Your answer should consist solely of the lines from the first line of the data through the line with "to reduce the search space.", each reproduced exactly.

▽

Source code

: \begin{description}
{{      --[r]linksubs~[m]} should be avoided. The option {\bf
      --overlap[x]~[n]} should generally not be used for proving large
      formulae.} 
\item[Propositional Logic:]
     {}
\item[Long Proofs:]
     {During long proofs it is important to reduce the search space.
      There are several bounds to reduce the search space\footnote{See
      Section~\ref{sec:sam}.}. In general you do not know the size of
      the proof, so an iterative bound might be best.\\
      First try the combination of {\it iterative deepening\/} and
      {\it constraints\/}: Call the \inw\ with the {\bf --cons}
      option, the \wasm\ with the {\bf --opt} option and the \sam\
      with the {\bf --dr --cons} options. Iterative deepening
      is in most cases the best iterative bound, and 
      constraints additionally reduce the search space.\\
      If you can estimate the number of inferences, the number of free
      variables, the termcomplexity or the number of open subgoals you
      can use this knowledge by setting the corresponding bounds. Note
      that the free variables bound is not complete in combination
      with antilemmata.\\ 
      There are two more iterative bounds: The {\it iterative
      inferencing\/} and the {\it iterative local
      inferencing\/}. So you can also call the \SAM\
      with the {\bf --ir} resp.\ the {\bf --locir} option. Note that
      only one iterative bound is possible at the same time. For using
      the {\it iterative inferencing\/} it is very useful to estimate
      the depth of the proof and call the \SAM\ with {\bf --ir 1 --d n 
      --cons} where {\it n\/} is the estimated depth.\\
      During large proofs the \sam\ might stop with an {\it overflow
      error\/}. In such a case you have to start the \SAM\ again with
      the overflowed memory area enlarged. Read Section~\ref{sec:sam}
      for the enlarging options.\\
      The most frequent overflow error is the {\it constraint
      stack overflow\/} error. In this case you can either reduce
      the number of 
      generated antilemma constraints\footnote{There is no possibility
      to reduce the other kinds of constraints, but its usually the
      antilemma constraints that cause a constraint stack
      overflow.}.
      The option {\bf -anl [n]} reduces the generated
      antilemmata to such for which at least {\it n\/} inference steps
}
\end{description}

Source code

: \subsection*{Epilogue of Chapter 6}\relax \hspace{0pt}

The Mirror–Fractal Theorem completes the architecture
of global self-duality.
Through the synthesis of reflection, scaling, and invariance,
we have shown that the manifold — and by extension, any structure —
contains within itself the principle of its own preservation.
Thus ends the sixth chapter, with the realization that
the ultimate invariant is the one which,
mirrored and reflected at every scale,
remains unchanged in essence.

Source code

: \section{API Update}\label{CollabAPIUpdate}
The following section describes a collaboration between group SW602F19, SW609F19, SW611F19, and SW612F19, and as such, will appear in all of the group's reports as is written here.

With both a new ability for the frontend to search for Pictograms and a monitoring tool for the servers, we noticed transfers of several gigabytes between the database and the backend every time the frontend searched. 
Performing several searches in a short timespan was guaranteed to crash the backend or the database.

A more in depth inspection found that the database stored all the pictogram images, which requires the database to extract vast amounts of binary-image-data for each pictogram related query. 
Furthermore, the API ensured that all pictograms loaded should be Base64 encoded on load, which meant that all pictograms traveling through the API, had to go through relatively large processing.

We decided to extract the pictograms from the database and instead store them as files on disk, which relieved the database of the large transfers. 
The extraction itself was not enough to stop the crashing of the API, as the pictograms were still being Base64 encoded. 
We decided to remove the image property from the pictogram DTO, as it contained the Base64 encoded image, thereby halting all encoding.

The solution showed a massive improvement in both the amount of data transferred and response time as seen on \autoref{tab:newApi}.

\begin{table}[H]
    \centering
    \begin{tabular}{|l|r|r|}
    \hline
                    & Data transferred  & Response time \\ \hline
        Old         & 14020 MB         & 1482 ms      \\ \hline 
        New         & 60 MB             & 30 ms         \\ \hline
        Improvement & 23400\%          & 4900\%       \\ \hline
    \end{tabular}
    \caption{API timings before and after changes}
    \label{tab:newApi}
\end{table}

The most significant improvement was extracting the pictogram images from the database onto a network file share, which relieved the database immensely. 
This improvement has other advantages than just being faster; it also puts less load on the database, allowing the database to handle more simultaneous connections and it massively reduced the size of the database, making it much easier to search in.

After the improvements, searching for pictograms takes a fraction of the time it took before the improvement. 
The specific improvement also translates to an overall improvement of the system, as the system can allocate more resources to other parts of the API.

△

■ **YOUR SOLUTION**:
Source code

: \begin{description}
{{      --[r]linksubs~[m]} should be avoided. The option {\bf
      --overlap[x]~[n]} should generally not be used for proving large
      formulae.} 
\item[Propositional Logic:]
     {}
\item[Long Proofs:]
     {During long proofs it is important to reduce the search space.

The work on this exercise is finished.